## INSTRUCTIONS TO FOLLOW
Every record below, from first to last: print it exactly as shown.

## GIVEN ENTRIES
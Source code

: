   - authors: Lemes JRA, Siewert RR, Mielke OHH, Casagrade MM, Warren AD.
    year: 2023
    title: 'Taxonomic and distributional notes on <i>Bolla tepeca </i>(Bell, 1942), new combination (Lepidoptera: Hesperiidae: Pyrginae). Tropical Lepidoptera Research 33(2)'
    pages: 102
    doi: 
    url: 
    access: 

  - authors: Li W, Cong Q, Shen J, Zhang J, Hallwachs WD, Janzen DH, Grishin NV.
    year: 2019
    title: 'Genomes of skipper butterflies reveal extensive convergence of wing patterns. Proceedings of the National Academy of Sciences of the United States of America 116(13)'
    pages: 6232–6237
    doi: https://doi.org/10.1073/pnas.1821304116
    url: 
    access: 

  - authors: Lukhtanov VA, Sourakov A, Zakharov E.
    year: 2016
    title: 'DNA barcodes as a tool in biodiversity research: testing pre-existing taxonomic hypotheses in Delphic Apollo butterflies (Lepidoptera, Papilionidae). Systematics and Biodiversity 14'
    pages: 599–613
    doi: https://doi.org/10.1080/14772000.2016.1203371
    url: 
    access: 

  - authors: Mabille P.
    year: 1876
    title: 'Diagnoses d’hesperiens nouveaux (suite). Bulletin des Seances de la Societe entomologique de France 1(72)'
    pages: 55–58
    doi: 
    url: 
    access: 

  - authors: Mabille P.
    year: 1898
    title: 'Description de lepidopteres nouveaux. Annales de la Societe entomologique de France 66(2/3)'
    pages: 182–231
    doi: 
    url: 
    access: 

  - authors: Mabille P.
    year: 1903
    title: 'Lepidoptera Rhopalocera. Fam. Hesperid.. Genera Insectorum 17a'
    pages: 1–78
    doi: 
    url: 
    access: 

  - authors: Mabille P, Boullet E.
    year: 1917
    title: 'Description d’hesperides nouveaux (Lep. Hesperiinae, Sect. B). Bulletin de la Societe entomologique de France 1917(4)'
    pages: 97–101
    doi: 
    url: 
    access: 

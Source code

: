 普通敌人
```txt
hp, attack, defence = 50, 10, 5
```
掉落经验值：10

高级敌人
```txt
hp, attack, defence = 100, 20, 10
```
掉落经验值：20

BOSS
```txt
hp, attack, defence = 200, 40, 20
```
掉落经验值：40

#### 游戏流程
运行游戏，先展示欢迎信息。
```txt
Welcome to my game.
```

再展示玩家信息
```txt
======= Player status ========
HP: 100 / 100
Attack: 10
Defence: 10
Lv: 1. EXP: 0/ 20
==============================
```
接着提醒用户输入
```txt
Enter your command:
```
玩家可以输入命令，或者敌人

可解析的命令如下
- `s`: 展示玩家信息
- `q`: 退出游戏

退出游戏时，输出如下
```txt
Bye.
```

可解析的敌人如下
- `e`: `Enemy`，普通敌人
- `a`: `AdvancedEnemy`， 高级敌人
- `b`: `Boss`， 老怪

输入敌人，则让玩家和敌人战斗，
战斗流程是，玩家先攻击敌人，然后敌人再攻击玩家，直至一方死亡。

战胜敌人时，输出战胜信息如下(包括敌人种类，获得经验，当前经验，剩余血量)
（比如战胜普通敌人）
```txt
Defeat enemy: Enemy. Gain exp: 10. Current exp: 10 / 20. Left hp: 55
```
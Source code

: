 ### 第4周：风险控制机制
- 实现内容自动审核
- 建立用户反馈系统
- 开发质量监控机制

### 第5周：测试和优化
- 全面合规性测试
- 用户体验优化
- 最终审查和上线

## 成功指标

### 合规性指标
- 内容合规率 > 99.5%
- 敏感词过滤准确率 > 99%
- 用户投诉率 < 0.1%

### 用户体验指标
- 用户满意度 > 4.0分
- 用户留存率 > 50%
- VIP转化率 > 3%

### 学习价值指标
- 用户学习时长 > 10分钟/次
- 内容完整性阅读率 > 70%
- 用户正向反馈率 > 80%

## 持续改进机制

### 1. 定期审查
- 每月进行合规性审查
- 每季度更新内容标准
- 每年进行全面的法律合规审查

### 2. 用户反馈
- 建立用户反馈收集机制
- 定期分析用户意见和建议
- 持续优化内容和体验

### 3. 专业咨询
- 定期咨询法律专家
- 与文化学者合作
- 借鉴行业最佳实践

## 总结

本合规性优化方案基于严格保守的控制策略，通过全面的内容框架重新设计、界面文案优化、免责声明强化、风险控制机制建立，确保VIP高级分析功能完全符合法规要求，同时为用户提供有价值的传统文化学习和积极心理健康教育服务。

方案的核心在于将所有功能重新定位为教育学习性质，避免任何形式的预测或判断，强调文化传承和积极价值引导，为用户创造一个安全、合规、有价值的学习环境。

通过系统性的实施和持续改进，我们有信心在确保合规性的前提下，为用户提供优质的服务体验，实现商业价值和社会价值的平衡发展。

## WRITTEN SOLUTION
Source code

:   - authors: Lemes JRA, Siewert RR, Mielke OHH, Casagrade MM, Warren AD.
    year: 2023
    title: 'Taxonomic and distributional notes on <i>Bolla tepeca </i>(Bell, 1942), new combination (Lepidoptera: Hesperiidae: Pyrginae). Tropical Lepidoptera Research 33(2)'
    pages: 102
    doi: 
    url: 
    access: 

  - authors: Li W, Cong Q, Shen J, Zhang J, Hallwachs WD, Janzen DH, Grishin NV.
    year: 2019
    title: 'Genomes of skipper butterflies reveal extensive convergence of wing patterns. Proceedings of the National Academy of Sciences of the United States of America 116(13)'
    pages: 6232–6237
    doi: https://doi.org/10.1073/pnas.1821304116
    url: 
    access: 

  - authors: Lukhtanov VA, Sourakov A, Zakharov E.
    year: 2016
    title: 'DNA barcodes as a tool in biodiversity research: testing pre-existing taxonomic hypotheses in Delphic Apollo butterflies (Lepidoptera, Papilionidae). Systematics and Biodiversity 14'
    pages: 599–613
    doi: https://doi.org/10.1080/14772000.2016.1203371
    url: 
    access: 

  - authors: Mabille P.
    year: 1876
    title: 'Diagnoses d’hesperiens nouveaux (suite). Bulletin des Seances de la Societe entomologique de France 1(72)'
    pages: 55–58
    doi: 
    url: 
    access: 

  - authors: Mabille P.
    year: 1898
    title: 'Description de lepidopteres nouveaux. Annales de la Societe entomologique de France 66(2/3)'
    pages: 182–231
    doi: 
    url: 
    access: 

  - authors: Mabille P.
    year: 1903
    title: 'Lepidoptera Rhopalocera. Fam. Hesperid.. Genera Insectorum 17a'
    pages: 1–78
    doi: 
    url: 
    access: 

  - authors: Mabille P, Boullet E.
    year: 1917
    title: 'Description d’hesperides nouveaux (Lep. Hesperiinae, Sect. B). Bulletin de la Societe entomologique de France 1917(4)'
    pages: 97–101
    doi: 
    url: 
    access: 

Source code

: 普通敌人
```txt
hp, attack, defence = 50, 10, 5
```
掉落经验值：10

高级敌人
```txt
hp, attack, defence = 100, 20, 10
```
掉落经验值：20

BOSS
```txt
hp, attack, defence = 200, 40, 20
```
掉落经验值：40

#### 游戏流程
运行游戏，先展示欢迎信息。
```txt
Welcome to my game.
```

再展示玩家信息
```txt
======= Player status ========
HP: 100 / 100
Attack: 10
Defence: 10
Lv: 1. EXP: 0/ 20
==============================
```
接着提醒用户输入
```txt
Enter your command:
```
玩家可以输入命令，或者敌人

可解析的命令如下
- `s`: 展示玩家信息
- `q`: 退出游戏

退出游戏时，输出如下
```txt
Bye.
```

可解析的敌人如下
- `e`: `Enemy`，普通敌人
- `a`: `AdvancedEnemy`， 高级敌人
- `b`: `Boss`， 老怪

输入敌人，则让玩家和敌人战斗，
战斗流程是，玩家先攻击敌人，然后敌人再攻击玩家，直至一方死亡。

战胜敌人时，输出战胜信息如下(包括敌人种类，获得经验，当前经验，剩余血量)
（比如战胜普通敌人）
```txt
Defeat enemy: Enemy. Gain exp: 10. Current exp: 10 / 20. Left hp: 55
```
Source code

: ### 第4周：风险控制机制
- 实现内容自动审核
- 建立用户反馈系统
- 开发质量监控机制

### 第5周：测试和优化
- 全面合规性测试
- 用户体验优化
- 最终审查和上线

## 成功指标

### 合规性指标
- 内容合规率 > 99.5%
- 敏感词过滤准确率 > 99%
- 用户投诉率 < 0.1%

### 用户体验指标
- 用户满意度 > 4.0分
- 用户留存率 > 50%
- VIP转化率 > 3%

### 学习价值指标
- 用户学习时长 > 10分钟/次
- 内容完整性阅读率 > 70%
- 用户正向反馈率 > 80%

## 持续改进机制

### 1. 定期审查
- 每月进行合规性审查
- 每季度更新内容标准
- 每年进行全面的法律合规审查

### 2. 用户反馈
- 建立用户反馈收集机制
- 定期分析用户意见和建议
- 持续优化内容和体验

### 3. 专业咨询
- 定期咨询法律专家
- 与文化学者合作
- 借鉴行业最佳实践

## 总结

本合规性优化方案基于严格保守的控制策略，通过全面的内容框架重新设计、界面文案优化、免责声明强化、风险控制机制建立，确保VIP高级分析功能完全符合法规要求，同时为用户提供有价值的传统文化学习和积极心理健康教育服务。

方案的核心在于将所有功能重新定位为教育学习性质，避免任何形式的预测或判断，强调文化传承和积极价值引导，为用户创造一个安全、合规、有价值的学习环境。

通过系统性的实施和持续改进，我们有信心在确保合规性的前提下，为用户提供优质的服务体验，实现商业价值和社会价值的平衡发展。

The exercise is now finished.